Dr. Joseph Schoepf, from the Medical University of South Carolina, shared study data with session attendees that demonstrated how IRT could lower dose by up to 50%. The technique improved image noise, signal-to-noise ratio, contrast-to-noise ratio, and subjective image quality compared to filtered back projection (FBP) in low-radiation dose pediatric CT angiography. In another talk, Dr. Dianna Bardo, of Oregon Health and Science University, shared how IRT decreased pediatric CT dose by 40%.
"How do we deal with radiation dose in pediatric imaging? We need to adjust imaging acquisition protocols to the particular needs of children, and we can do that by using iterative reconstruction techniques," Schoepf said.
Schoepf's study included 40 pediatric patients ranging in age from newborn to teenager. Half of the patients underwent nonelectrocardiography (ECG)-gated imaging and the other half underwent ECG-gated imaging. Schoepf's team used five different reconstruction series for the images:
- Full-dose FBP reconstructions
- Half-dose datasets reconstructed with FBP
- Iterative reconstruction in image space (IRIS)
- Full-dose sonogram affirmed iterative reconstructions (SAFIRE)

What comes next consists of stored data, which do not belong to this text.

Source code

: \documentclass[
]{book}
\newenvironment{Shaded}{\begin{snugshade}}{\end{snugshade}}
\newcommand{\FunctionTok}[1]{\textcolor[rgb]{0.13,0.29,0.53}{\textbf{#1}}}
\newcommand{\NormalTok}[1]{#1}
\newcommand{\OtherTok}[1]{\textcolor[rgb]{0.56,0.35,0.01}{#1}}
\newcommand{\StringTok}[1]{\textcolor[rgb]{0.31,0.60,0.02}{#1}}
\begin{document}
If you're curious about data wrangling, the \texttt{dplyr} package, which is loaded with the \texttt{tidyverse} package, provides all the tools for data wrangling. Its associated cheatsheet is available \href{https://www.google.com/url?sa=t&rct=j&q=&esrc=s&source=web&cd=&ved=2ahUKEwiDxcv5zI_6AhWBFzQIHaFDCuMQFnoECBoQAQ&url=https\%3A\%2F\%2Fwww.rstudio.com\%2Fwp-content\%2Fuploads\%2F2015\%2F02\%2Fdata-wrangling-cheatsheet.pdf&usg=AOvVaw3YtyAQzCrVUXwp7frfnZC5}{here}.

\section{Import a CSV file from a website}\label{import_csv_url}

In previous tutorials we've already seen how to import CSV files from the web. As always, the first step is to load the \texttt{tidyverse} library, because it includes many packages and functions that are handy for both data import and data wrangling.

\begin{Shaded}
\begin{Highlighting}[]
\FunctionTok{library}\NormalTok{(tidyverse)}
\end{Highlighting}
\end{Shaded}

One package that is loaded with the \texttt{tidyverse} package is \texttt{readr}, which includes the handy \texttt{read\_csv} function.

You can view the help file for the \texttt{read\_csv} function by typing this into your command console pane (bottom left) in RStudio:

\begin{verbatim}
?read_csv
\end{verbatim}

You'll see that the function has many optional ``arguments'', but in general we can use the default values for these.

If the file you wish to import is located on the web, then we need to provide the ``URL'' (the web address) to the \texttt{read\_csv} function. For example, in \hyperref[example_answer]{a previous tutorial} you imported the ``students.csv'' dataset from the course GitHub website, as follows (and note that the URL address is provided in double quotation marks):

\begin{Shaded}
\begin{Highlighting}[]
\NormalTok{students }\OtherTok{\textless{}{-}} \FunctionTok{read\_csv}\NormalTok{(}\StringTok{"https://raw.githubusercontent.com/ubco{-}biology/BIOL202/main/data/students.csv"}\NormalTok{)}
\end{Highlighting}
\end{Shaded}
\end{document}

- Half-dose datasets reconstructed with SAFIRE
The study showed that image noise with IRIS and full-dose SAFIRE was lower than with FBP, while signal-to-noise ratio and contrast-to-noise ratio were higher. The researchers also found that image noise was lower and signal-to-noise ratio and contrast-to-noise ratio were higher in ECG-synchronized half-dose SAFIRE studies as compared with full-dose FBP studies. Image quality scores were higher for IRIS, full-dose SAFIRE, and half-dose SAFIRE than for full-dose FBP.
Above, 4-year-old boy with ARCAPA, or anomalous orgin of the right coronary artery from the pulmonary artery. All images courtesy of Dr. Joseph Schoepf.
Iterative reconstruction series.
Schoepf's group calculated radiation dose using pediatric-specific conversion factors, and found that dose for non-ECG gated studies was 0.4 ± 0.4 mSv and dose for ECG-gated studies was 1.4 ± 1.2 mSv. Effective radiation dose equivalent associated with half-dose SAFIRE acquisitions measured 0.7 ± 0.6 mSv, which is quite promising for pediatric CT, Schoepf told session attendees.
"What was encouraging about our results was that despite using 50% less radiation, we still ended up with better noise characteristics and better subjective image quality with [the iterative reconstruction techniques]," he said.
In a related presentation, Dr. Dianna Bardo described how her department lowered pediatric MDCT doses by implementing IRT. Following an initial evaluation of IRT image quality, the department instituted a 40% dose reduction for pediatric neck, spine, chest, abdomen, pelvis, and musculoskeletal exams, Bardo said. Images were reconstructed using blends of filtered back projection and IRT.
"We had reluctant participants in reading IRT images, for various reasons," Bardo told session attendees. "Some felt IRT images were too different, others said that it wasn't a good idea to lower the dose anymore for fear of missing lesions. My favorite was the resident who told me IRT images aren't 'real.' "
But Bardo's department found that mean effective dose and CT dose index volume (CTDIvol) were 60% lower in reduced-dose CTs performed with the FBP/IRT blend, compared with controls performed with standard low-dose pediatric protocols and FBP reconstruction. In addition, the department achieved submillisievert effective doses in 60% of the FBP/IRT blend exams, compared with 2% of standard-dose FBP exams, she said.
"Using IRT to enable reduced dose parameters -- in addition to traditional dose-lowering strategies -- allows for submillisievert effective radiation doses for MDCT, without loss of diagnostic image quality," Bardo concluded.